The following testing utilities were used:

  • IOMeter 2003.02.15
  • FC-Test 1.0

Testbed configuration:

  • ASUS P5WDG2 WS Pro mainboard
  • Intel Core 2 Duo E2160 processor
  • IBM DTLA-307015 system disk, 15GB
  • Radeon X600 graphics card
  • 1GB DDR2-800 SDRAM
  • Microsoft Windows XP Professional SP2

We installed the OS’s generic drivers for the tested drives. We formatted them in FAT32 and NTFS as one partition with the default cluster size. For some tests 32GB partitions were created on the drives and formatted in FAT32 and NTFS with the default cluster size, too. The internal drives were connected to a mainboard connector and worked with enabled AHCI. The external drives were connected to a USB 3.0 port of the ASUS expansion card or to a mainboard’s USB 2.0 port.

We guess that it would be interesting to compare not only the two external drives with each other but also the two versions of the USB standard. We will also compare USB with SATA 300. Therefore you will see four sets of data: two sets for the two USB 3.0 external drives, one for the Vantec with USB 2.0 and one for a SATA 300 hard disk drive. We used the same Samsung HD103SJ hard disk drive for each test. However, the Buffalo enclosure could not be taken apart. Therefore, knowing that the Buffalo contained a Samsung HD103SJ, we took another such drive for the Vantec and for the enclosure-less variant.
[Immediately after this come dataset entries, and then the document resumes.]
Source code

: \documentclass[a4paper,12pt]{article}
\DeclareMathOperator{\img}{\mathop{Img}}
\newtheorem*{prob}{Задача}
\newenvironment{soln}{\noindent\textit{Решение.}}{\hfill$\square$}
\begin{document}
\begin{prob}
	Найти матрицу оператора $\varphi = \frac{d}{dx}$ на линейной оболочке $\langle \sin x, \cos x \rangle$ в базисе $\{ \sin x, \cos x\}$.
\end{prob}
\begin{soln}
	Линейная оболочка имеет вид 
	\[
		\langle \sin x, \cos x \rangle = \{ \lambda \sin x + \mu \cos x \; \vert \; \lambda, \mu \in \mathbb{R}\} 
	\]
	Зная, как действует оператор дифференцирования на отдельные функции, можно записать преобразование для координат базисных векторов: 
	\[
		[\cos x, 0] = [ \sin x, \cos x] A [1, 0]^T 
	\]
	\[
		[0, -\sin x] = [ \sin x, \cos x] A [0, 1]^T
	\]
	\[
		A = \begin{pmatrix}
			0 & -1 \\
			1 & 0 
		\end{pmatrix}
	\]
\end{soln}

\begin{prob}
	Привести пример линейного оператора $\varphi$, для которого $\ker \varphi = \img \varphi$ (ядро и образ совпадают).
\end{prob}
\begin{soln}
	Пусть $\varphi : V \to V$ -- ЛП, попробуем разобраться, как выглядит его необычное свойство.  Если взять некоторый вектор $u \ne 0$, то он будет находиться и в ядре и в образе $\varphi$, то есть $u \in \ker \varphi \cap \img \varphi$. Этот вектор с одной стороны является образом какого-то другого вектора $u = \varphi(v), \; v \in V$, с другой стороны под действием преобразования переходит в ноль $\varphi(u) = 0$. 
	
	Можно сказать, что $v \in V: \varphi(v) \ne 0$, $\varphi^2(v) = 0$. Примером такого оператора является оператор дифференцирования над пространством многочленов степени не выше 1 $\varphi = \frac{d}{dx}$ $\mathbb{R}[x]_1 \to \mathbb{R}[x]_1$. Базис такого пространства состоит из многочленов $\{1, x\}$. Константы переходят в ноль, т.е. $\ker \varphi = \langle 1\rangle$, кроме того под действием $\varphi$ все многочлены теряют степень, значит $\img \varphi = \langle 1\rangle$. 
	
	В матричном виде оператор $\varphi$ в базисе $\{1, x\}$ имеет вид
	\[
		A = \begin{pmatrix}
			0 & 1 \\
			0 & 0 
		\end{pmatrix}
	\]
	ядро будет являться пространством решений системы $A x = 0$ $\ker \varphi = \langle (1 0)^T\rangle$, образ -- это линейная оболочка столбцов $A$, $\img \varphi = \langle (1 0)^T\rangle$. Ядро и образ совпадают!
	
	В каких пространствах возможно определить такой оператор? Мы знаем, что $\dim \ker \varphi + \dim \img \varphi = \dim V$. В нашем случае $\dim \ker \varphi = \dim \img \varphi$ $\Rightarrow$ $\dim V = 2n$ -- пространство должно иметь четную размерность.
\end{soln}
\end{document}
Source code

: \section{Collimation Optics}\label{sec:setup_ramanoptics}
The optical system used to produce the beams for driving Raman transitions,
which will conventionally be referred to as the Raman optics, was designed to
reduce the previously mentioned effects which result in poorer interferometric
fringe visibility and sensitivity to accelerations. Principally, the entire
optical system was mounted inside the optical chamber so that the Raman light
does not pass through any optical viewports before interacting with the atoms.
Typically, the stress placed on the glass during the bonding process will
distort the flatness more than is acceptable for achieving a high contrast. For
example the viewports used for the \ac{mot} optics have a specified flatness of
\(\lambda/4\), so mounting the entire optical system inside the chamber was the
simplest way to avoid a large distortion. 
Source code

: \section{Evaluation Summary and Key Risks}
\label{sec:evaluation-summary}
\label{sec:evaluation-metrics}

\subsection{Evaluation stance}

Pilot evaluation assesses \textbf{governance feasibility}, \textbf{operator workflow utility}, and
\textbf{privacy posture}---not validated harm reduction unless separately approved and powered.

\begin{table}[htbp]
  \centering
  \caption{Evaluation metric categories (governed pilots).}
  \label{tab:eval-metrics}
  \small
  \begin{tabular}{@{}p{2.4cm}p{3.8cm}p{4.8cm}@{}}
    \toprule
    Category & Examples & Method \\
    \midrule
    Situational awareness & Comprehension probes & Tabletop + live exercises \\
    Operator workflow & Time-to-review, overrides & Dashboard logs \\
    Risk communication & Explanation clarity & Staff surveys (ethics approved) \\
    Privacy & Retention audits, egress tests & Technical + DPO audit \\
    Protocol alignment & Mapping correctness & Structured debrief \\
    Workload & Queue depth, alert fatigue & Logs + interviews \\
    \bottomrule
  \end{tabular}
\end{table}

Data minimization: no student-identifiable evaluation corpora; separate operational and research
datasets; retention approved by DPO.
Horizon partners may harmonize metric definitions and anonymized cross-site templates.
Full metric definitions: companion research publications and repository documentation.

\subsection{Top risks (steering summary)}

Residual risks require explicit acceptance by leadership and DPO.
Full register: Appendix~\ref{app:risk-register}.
Of course, different samples of the same HDD may vary somewhat in performance, yet this is the best we could do to make the comparison as accurate as possible.

We also used a 160GB Intel X25-M G2 solid state drive in a couple of tests.

Performance in Intel IOMeter

Sequential Read & Write Patterns

IOMeter is sending a stream of read and write requests with a request queue depth of 4. The size of the requested data block is changed each minute so that we could see the dependence of the drive’s sequential read/write speed on the size of the processed data block. This test is indicative of the maximum speed the drive can deliver.

The numeric data can be viewed in tables by clicking the links below. We will discuss graphs and diagrams.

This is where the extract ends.